La Casa Cultural, Latino alumni and the admissions office are pooling their resources to try to ensure that qualified Latino high school students do not rule out Yale as a possibility for college.

A new Latino recruiting initiative based out of La Casa will organize alumni and current students to encourage Latinos in their hometowns to consider applying to Yale. The initiative will work with the already existing Student Recruitment Committee in the admissions office.

The number of Latino undergraduates has increased in the past two decades. In 1984, there were 152 Latino students in Yale College, according to the Office of Institutional Research’s “A Yale Book of Numbers, 1976-2000.” But in 1999, there were 324 Latino students. Christina Sanchez ’05, who heads the Student Recruitment Committee, estimated that recent incoming classes have been 5 to 7 percent Latino.

La Casa Director Rosalinda Garcia said the initiative came out of her discussions with Latino students. Many told her they are at Yale “out of pure coincidence” — some said their guidance counselors told them they would not get in, others said they did not consider applying until a mentor encouraged them strongly. At the same time, Garcia said, many students approached her about helping recruit other Latino students in similar situations.

Julie Gonzales ’05, a student coordinator with La Casa, said Yale “doesn’t seem to make the list” for many qualified applicants.

“There a lot of kids who never think of applying,” Gonzales said.

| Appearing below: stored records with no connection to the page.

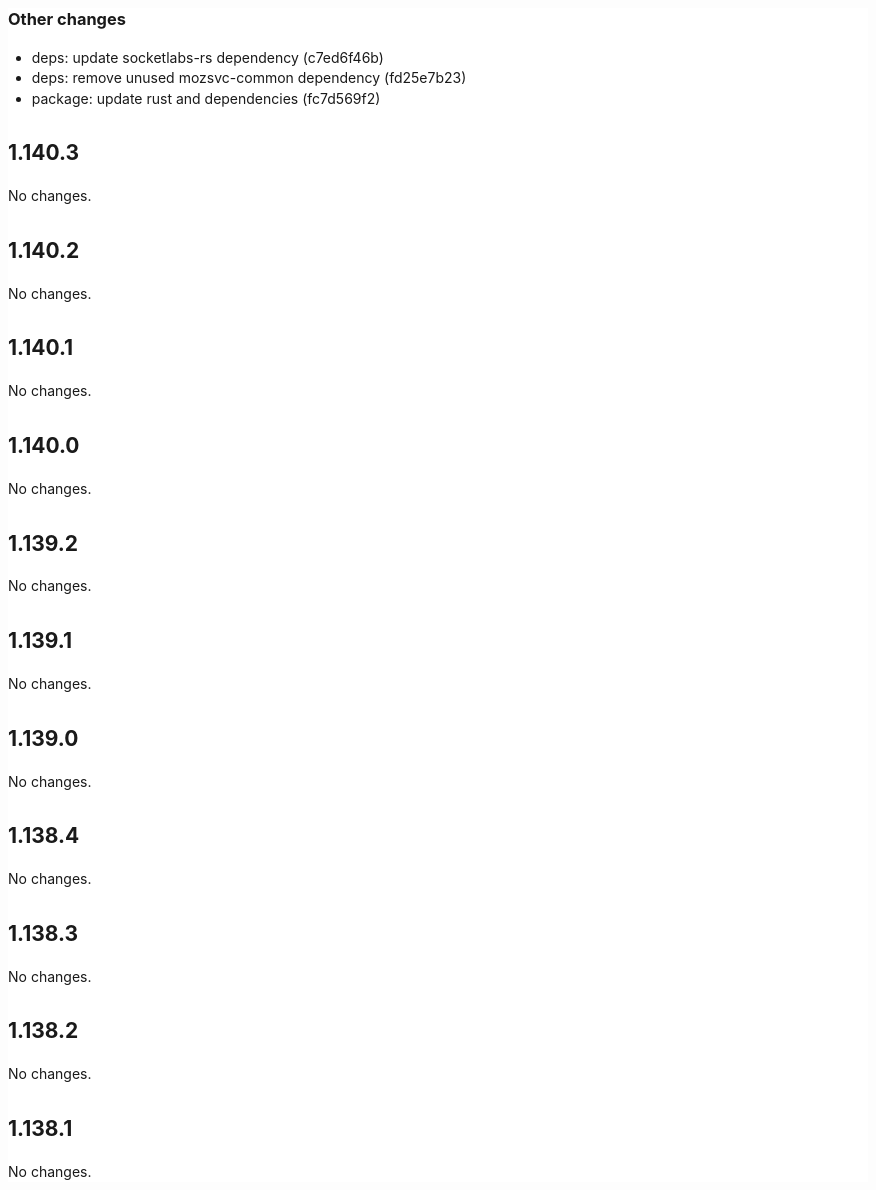 ### Other changes

- deps: update socketlabs-rs dependency (c7ed6f46b)
- deps: remove unused mozsvc-common dependency (fd25e7b23)
- package: update rust and dependencies (fc7d569f2)

## 1.140.3

No changes.

## 1.140.2

No changes.

## 1.140.1

No changes.

## 1.140.0

No changes.

## 1.139.2

No changes.

## 1.139.1

No changes.

## 1.139.0

No changes.

## 1.138.4

No changes.

## 1.138.3

No changes.

## 1.138.2

No changes.

## 1.138.1

No changes.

Gonzales said when applying to colleges, she did not originally consider Yale. She submitted her application only after her brother insisted that she should apply to an Ivy League school, she said.

La Casa staffer Ricardo Sandoval ’06, who is in charge of recruitment, said there has been a strong demand for the program from Yale’s Latino community. Sandoval said his goal for recruitment is to create by next year a system that encourages close interaction between Yale students and Latinos in their hometowns. He said over breaks he will try to send students to their high schools and other schools near their homes to discuss their experiences at Yale with prospective applicants. He would also like to have students write letters to their former high school counselors about Yale and ask that the letters be forwarded to current high schoolers, he said.

Sandoval said he hopes students will notice attention that is “not just generic” and will appreciate the personalized focus.

“[Students will get] something from someone who lived down the street,” he said.

Sanchez said La Casa’s goal for alumni is to harness the efforts of those already trying to help the school rather than to find new volunteers. Alumni already represent Yale at information sessions and meet with admitted students, Sanchez said. But over the next year, she said, La Casa hopes to formalize the involvement of these alumni by asking them to run organized events.

Sandoval said he hopes to have La Casa and the Student Recruitment Committee work more closely toward their common goal. He said he thinks La Casa can help the committee’s ten members by targeting certain areas.

“It can’t be the ten recruitment coordinators who are recruiting for all students of color throughout the United States,” Sandoval said.

Sanchez said greater diversity in Yale College is the recruiting initiative’s long-term goal, but the more immediate push will be to make Yale seem more attractive to Latino high schoolers.